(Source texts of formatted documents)
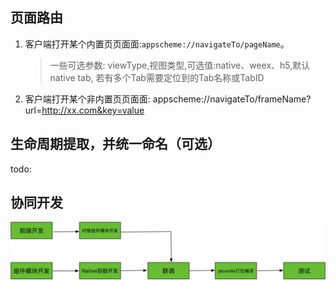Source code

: ## 页面路由

1. 客户端打开某个内置⻚页⾯面:`appscheme://navigateTo/pageName`。

	> 一些可选参数:
viewType,视图类型,可选值:native、weex、h5,默认native tab, 若有多个Tab需要定位到的Tab名称或TabID 


2. 客户端打开某个非内置⻚页⾯面: appscheme://navigateTo/frameName? url=http://xx.com&key=value


## 生命周期提取，并统一命名（可选）
todo:

## 协同开发

![img](imgs/开发流程图谱.png)


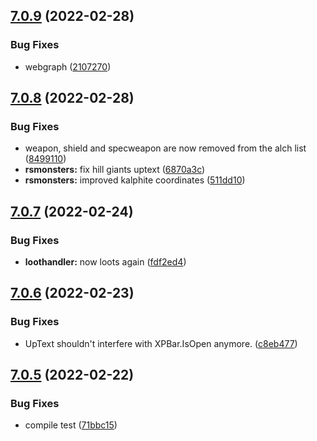 ## [7.0.9](https://github.com/Torwent/WaspLib/compare/v7.0.8...v7.0.9) (2022-02-28)


### Bug Fixes

* webgraph ([2107270](https://github.com/Torwent/WaspLib/commit/2107270bc96c98b7df0ed1800b5bfa0da06f0cce))



## [7.0.8](https://github.com/Torwent/WaspLib/compare/v7.0.7...v7.0.8) (2022-02-28)


### Bug Fixes

* weapon, shield and specweapon are now removed from the alch list ([8499110](https://github.com/Torwent/WaspLib/commit/8499110ede8da94f6fd3133e10c3e4340e760931))
* **rsmonsters:** fix hill giants uptext ([6870a3c](https://github.com/Torwent/WaspLib/commit/6870a3c0a22f081423b1022705d1523274a3c6f0))
* **rsmonsters:** improved kalphite coordinates ([511dd10](https://github.com/Torwent/WaspLib/commit/511dd10a8e30fe6a1b1f8d93a11a7a9121f46e3d))



## [7.0.7](https://github.com/Torwent/WaspLib/compare/v7.0.6...v7.0.7) (2022-02-24)


### Bug Fixes

* **loothandler:** now loots again ([fdf2ed4](https://github.com/Torwent/WaspLib/commit/fdf2ed4ea4df0ef01ba091b88afcbb94bbe3471b))



## [7.0.6](https://github.com/Torwent/WaspLib/compare/v7.0.5...v7.0.6) (2022-02-23)


### Bug Fixes

* UpText shouldn't interfere with XPBar.IsOpen anymore. ([c8eb477](https://github.com/Torwent/WaspLib/commit/c8eb4773a646ac7a30c99c80cb277f14e2e953e4))



## [7.0.5](https://github.com/Torwent/WaspLib/compare/v7.0.4...v7.0.5) (2022-02-22)


### Bug Fixes

* compile test ([71bbc15](https://github.com/Torwent/WaspLib/commit/71bbc15ef99f1eb9bca79502a4da63d9c5b25aa3))



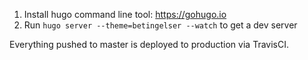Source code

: 1. Install hugo command line tool: https://gohugo.io
2. Run `hugo server --theme=betingelser --watch` to get a dev server

Everything pushed to master is deployed to production via TravisCI.
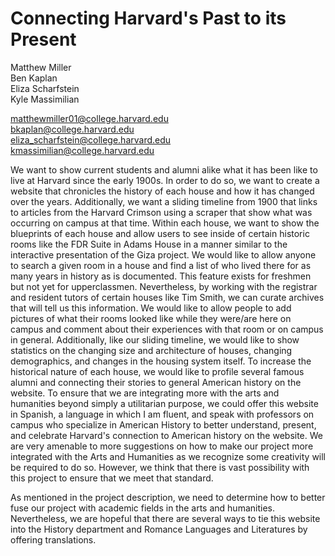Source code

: # Connecting Harvard's Past to its Present


Matthew Miller\
Ben Kaplan\
Eliza Scharfstein\
Kyle Massimilian

<matthewmiller01@college.harvard.edu>\
<bkaplan@college.harvard.edu>\
<eliza_scharfstein@college.harvard.edu>\
<kmassimilian@college.harvard.edu>

We want to show current students and alumni alike what it has been like to live at Harvard since the early 1900s. In order to do so, we want to create a website that chronicles the history of each house and how it has changed over the years. Additionally, we want a sliding timeline from 1900 that links to articles from the Harvard Crimson using a scraper that show what was occurring on campus at that time. Within each house, we want to show the blueprints of each house and allow users to see inside of certain historic rooms like the FDR Suite in Adams House in a manner similar to the interactive presentation of the Giza project. We would like to allow anyone to search a given room in a house and find a list of who lived there for as many years in history as is documented. This feature exists for freshmen but not yet for upperclassmen. Nevertheless, by working with the registrar and resident tutors of certain houses like Tim Smith, we can curate archives that will tell us this information. We would like to allow people to add pictures of what their rooms looked like while they were/are here on campus and comment about their experiences with that room or on campus in general. Additionally, like our sliding timeline, we would like to show statistics on the changing size and architecture of houses, changing demographics, and changes in the housing system itself. To increase the historical nature of each house, we would like to profile several famous alumni and connecting their stories to general American history on the website. To ensure that we are integrating more with the arts and humanities beyond simply a utilitarian purpose, we could offer this website in Spanish, a language in which I am fluent, and speak with professors on campus who specialize in American History to better understand, present, and celebrate Harvard's connection to American history on the website. We are very amenable to more suggestions on how to make our project more integrated with the Arts and Humanities as we recognize some creativity will be required to do so. However, we think that there is vast possibility with this project to ensure that we meet that standard.

As mentioned in the project description, we need to determine how to better fuse our project with academic fields in the arts and humanities. Nevertheless, we are hopeful that there are several ways to tie this website into the History department and Romance Languages and Literatures by offering translations.

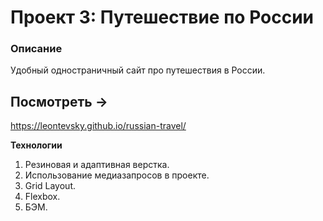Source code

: # Проект 3: Путешествие по России

### Описание
Удобный одностраничный сайт про путешествия в России.

## Посмотреть → 
https://leontevsky.github.io/russian-travel/

**Технологии**

1. Резиновая и адаптивная верстка.
2. Использование медиазапросов в проекте.
3. Grid Layout.
4. Flexbox.
5. БЭМ.

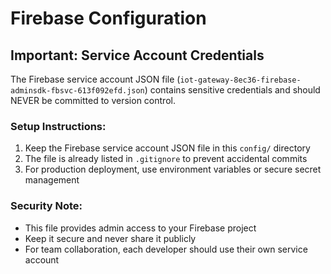 # Firebase Configuration

## Important: Service Account Credentials

The Firebase service account JSON file (`iot-gateway-8ec36-firebase-adminsdk-fbsvc-613f092efd.json`) contains sensitive credentials and should NEVER be committed to version control.

### Setup Instructions:

1. Keep the Firebase service account JSON file in this `config/` directory
2. The file is already listed in `.gitignore` to prevent accidental commits
3. For production deployment, use environment variables or secure secret management

### Security Note:
- This file provides admin access to your Firebase project
- Keep it secure and never share it publicly
- For team collaboration, each developer should use their own service account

▸ **What is needed**: When a line in the records above contains the word "JSON", copy it.

▸ **Exercise answer**:
The Firebase service account JSON file (`iot-gateway-8ec36-firebase-adminsdk-fbsvc-613f092efd.json`) contains sensitive credentials and should NEVER be committed to version control.
1. Keep the Firebase service account JSON file in this `config/` directory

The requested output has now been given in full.